WORK TO BE COMPLETED: Among the records below, determine how many lines have the word "attacks" in them; output only the number.
--------
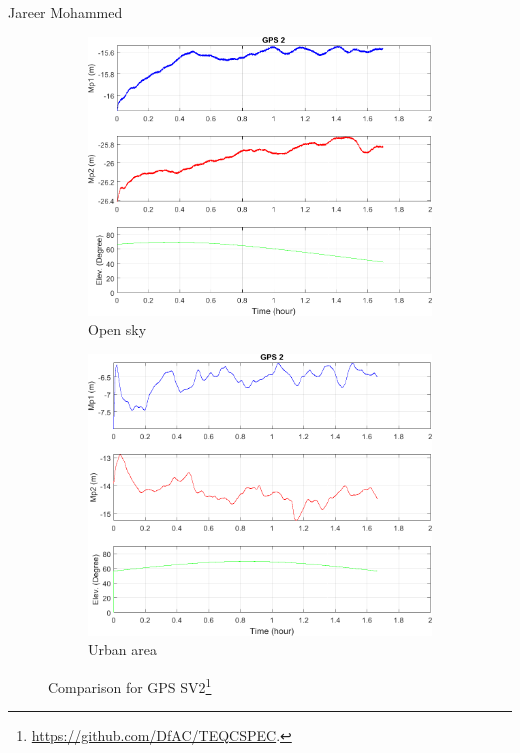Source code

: \documentclass[11pt]{beamer}
\newcommand{\MatlabRef}{\footnote{\url{https://github.com/DfAC/TEQCSPEC}.}}
\begin{document}
\begin{frame}{Jareer Mohammed}%

	\begin{figure}
		\centering
		\begin{subfigure}{.5\textwidth}
			\centering
			\includegraphics[width=\textwidth]{pic/2_GS10_test_option_12.png}
			\caption{Open sky}
		\end{subfigure}%
		\begin{subfigure}{.5\textwidth}
			\centering
			\includegraphics[width=\textwidth]{pic/2_GS09_test_option_12.png}
			\caption{Urban area}
		\end{subfigure}
		\caption{Comparison for GPS SV2\MatlabRef}
	\end{figure}
\end{frame}
\end{document}
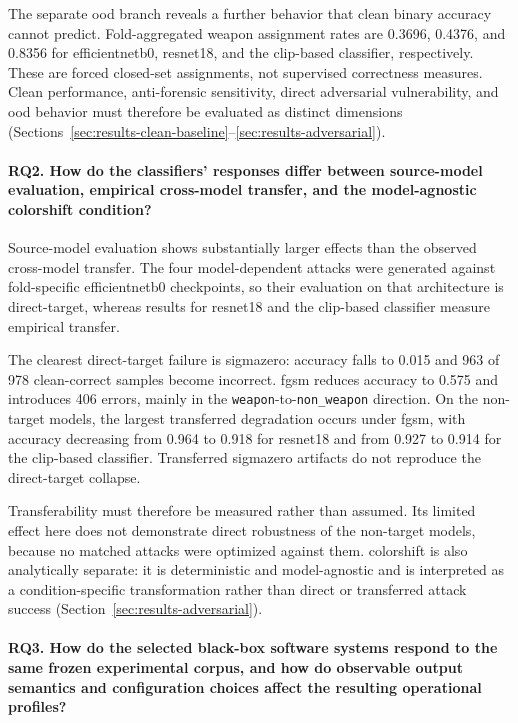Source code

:The separate \gls{ood} branch reveals a further behavior that clean binary
accuracy cannot predict. Fold-aggregated weapon assignment rates are 0.3696,
0.4376, and 0.8356 for \gls{efficientnetb0}, \gls{resnet18}, and the
\gls{clip}-based classifier, respectively. These are forced closed-set assignments,
not supervised correctness measures. Clean performance, anti-forensic
sensitivity, direct adversarial vulnerability, and \gls{ood} behavior must
therefore be evaluated as distinct dimensions
(Sections~\ref{sec:results-clean-baseline}--\ref{sec:results-adversarial}).

\paragraph{\textbf{RQ2. How do the classifiers' responses differ between
source-model evaluation, empirical cross-model transfer, and the
model-agnostic \gls{colorshift} condition?}}

Source-model evaluation shows substantially larger effects than the observed
cross-model transfer. The four model-dependent attacks were generated
against fold-specific \gls{efficientnetb0} checkpoints, so their evaluation on
that architecture is direct-target, whereas results for \gls{resnet18} and the
\gls{clip}-based classifier measure empirical transfer.

The clearest direct-target failure is \gls{sigmazero}: accuracy falls to 0.015
and 963 of 978 clean-correct samples become incorrect. \gls{fgsm} reduces
accuracy to 0.575 and introduces 406 errors, mainly in the
\texttt{weapon}-to-\texttt{non\_weapon} direction. On the non-target models,
the largest transferred degradation occurs under \gls{fgsm}, with accuracy
decreasing from 0.964 to 0.918 for \gls{resnet18} and from 0.927 to 0.914 for
the \gls{clip}-based classifier. Transferred \gls{sigmazero} artifacts do not
reproduce the direct-target collapse.

Transferability must therefore be measured rather than assumed. Its limited
effect here does not demonstrate direct robustness of the non-target models,
because no matched attacks were optimized against them. \gls{colorshift} is
also analytically separate: it is deterministic and model-agnostic and is
interpreted as a condition-specific transformation rather than direct or
transferred attack success (Section~\ref{sec:results-adversarial}).

\paragraph{\textbf{RQ3. How do the selected black-box software systems respond
to the same frozen experimental corpus, and how do observable output semantics
and configuration choices affect the resulting operational profiles?}}

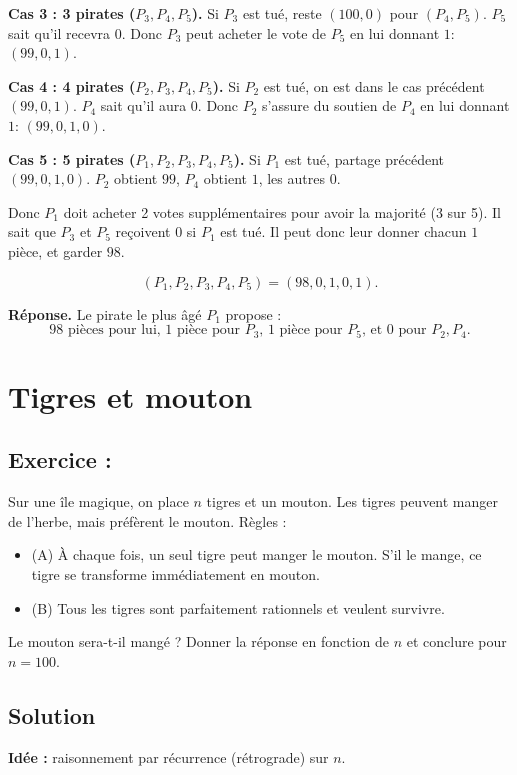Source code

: \medskip
\textbf{Cas 3 : 3 pirates ($P_3,P_4,P_5$).}  
Si $P_3$ est tué, reste $(100,0)$ pour $(P_4,P_5)$.  
$P_5$ sait qu’il recevra $0$.  
Donc $P_3$ peut acheter le vote de $P_5$ en lui donnant $1$: $(99,0,1)$.

\medskip
\textbf{Cas 4 : 4 pirates ($P_2,P_3,P_4,P_5$).}  
Si $P_2$ est tué, on est dans le cas précédent $(99,0,1)$.  
$P_4$ sait qu’il aura $0$.  
Donc $P_2$ s’assure du soutien de $P_4$ en lui donnant $1$: $(99,0,1,0)$.

\medskip
\textbf{Cas 5 : 5 pirates ($P_1,P_2,P_3,P_4,P_5$).}  
Si $P_1$ est tué, partage précédent $(99,0,1,0)$.  
$P_2$ obtient $99$, $P_4$ obtient $1$, les autres $0$.  

Donc $P_1$ doit acheter 2 votes supplémentaires pour avoir la majorité (3 sur 5).  
Il sait que $P_3$ et $P_5$ reçoivent $0$ si $P_1$ est tué.  
Il peut donc leur donner chacun $1$ pièce, et garder $98$.  

\[
(P_1,P_2,P_3,P_4,P_5) = (98,0,1,0,1).
\]

\medskip
\textbf{Réponse.}  
Le pirate le plus âgé $P_1$ propose :  
\[
\boxed{98 \text{ pièces pour lui, 1 pièce pour $P_3$, 1 pièce pour $P_5$, et 0 pour $P_2,P_4$}.}
\]



\section{Tigres et mouton}

\subsection*{Exercice :}

\begin{exerciseBox}
Sur une île magique, on place $n$ tigres et un mouton. Les tigres peuvent manger de l’herbe, mais préfèrent le mouton. Règles :
\begin{itemize}
  \item (A) À chaque fois, un seul tigre peut manger le mouton. S’il le mange, ce tigre se transforme immédiatement en mouton.
  \item (B) Tous les tigres sont parfaitement rationnels et veulent survivre.
\end{itemize}
Le mouton sera-t-il mangé ? Donner la réponse en fonction de $n$ et conclure pour $n=100$.
\end{exerciseBox}

\subsection*{Solution}
\textbf{Idée :} raisonnement par récurrence (rétrograde) sur $n$.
--------
TASK ANSWER: 2